In the party paper the omnipresent issue of crime is usually linked to either foreigners or to the left (both defined in the broadest sense). According to the CP’86 a so-called ‘gang of 50’ terrorises the Netherlands under such names as anti-fascists, anti-racists, anti-materialists, squatters, etc. Though officially the enemy of the Dutch state, the gang is tolerated by large parts of the state apparatus because it has proven valuable in the fight against the CP’86. Crime by foreigners is another dominant topic in the party paper (not only in the special columns). The party normally confines itself to simply presenting the facts and a simple solution: deport all criminal foreigners to their countries of origin! In the brochure ‘national democratic guidelines regarding crime’ it demands the following additional law and order policies: introduction of working camps and of the death penalty, stern discipline in prisons, higher sentences, putting the victim at the centre, less administrative disturbance for the police, and more local policemen (CN 1/89).
A topic that is linked to a variety of themes, mainly traditional values and crime, is drugs. The CP’86 regards both soft and hard drugs as ‘enemy number one of the ethnic community’. The poisonous ideas of the (extreme) left and the general moral decay they have caused especially among Dutch youth are perceived as the primary causes of the broad circulation of drugs (p.158) in the Netherlands. Although the party proposes a more general change in moral values, it mainly wants to fight the drugs menace with law and order solutions: ‘death penalty for drug dealers; impounding of all possessions of drug dealers; mandatory detoxication for junkies; and immediate expulsion of foreign junkies’ (CN 3/92).
Defense receives little attention in the party literature of the CP’86. The party paper addressed the matter only once or twice, whereas the election programmes always included a separate chapter on defense policy. It originally numbered no less than sixteen demands, of which the main message was full support to NATO and all the obligations that stem from the membership. There was no sign of a militarist outlook, however, and it explicitly stressed the exclusively defensive tasks of the Dutch army, with no mention of any calls for the enlargement of personnel or competencies. The later programmes saw a substantive reduction in the number of points (to six), mainly as a consequence of the changed position towards NATO. The 1993 programme, for example, declared the deployment in peacetime of (parts of) the Dutch army under foreign leadership to be ‘in violation of the tasks of our army’ (CP 1993: 30.6). The emphasis on the exclusively defensive tasks of the Dutch army has also been sharpened. Whereas the 1990 programme had spoken of this as the ‘first and most important task’, the 1993 programme stated that the protection of the freedom and independence of the country and its citizens was ‘the only task of our army’ (CP 1993: 30.2). Moreover, in line with the public debate in the Netherlands, though contrary to the generally militaristic ideal, the party supported the abolition of compulsory military service and the introduction of a professional army (CP 1993: 30.1).

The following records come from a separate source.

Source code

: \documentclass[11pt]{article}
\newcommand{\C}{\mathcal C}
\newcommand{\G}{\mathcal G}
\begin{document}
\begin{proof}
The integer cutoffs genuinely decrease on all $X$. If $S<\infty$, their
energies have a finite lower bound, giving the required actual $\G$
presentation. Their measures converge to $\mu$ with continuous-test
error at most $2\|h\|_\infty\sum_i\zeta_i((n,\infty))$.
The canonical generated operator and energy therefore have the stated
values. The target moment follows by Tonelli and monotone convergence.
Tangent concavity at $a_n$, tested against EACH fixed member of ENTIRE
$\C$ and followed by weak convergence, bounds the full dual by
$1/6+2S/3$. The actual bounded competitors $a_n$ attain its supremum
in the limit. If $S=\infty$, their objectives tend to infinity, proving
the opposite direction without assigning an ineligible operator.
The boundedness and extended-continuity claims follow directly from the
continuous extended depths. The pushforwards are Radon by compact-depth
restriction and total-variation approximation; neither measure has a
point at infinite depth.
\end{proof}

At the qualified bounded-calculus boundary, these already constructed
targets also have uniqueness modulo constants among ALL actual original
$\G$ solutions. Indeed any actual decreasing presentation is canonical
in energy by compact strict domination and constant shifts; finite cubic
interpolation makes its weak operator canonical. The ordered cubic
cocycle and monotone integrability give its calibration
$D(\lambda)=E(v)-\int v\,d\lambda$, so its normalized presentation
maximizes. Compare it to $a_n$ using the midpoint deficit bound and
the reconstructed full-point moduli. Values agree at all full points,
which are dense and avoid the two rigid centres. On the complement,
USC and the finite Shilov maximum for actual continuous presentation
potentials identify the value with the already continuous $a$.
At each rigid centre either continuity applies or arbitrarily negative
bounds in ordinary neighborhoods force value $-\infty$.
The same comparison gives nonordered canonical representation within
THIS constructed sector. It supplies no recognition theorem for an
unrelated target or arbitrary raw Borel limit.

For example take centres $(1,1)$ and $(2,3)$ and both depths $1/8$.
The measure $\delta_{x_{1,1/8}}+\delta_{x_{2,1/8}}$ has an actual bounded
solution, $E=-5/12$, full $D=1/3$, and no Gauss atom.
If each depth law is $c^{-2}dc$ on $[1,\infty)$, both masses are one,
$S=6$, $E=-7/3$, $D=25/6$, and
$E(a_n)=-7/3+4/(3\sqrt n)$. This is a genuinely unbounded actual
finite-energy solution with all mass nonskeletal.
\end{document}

The environment and its protection are major concerns of the party programmes as well as making for frequent topics in the party papers. The second pivotal term of the 1987 programme, ‘livable’, referred to a combination of social (protection of certain weaker groups such as disabled and elderly people), nationalist (rejection of the multi-racial society) and ecological views (protection of the environment), of which only the latter one was really prominent in the programme. The chapter on the environment calls for a radical change of mentality towards ‘an environmentally conscious acting and thinking’ (CP 1987: 21.3). It also includes demands for more policy at all governmental levels to protect the environment as well as for more knowledge and research on environmental problems and environmentally friendly production techniques.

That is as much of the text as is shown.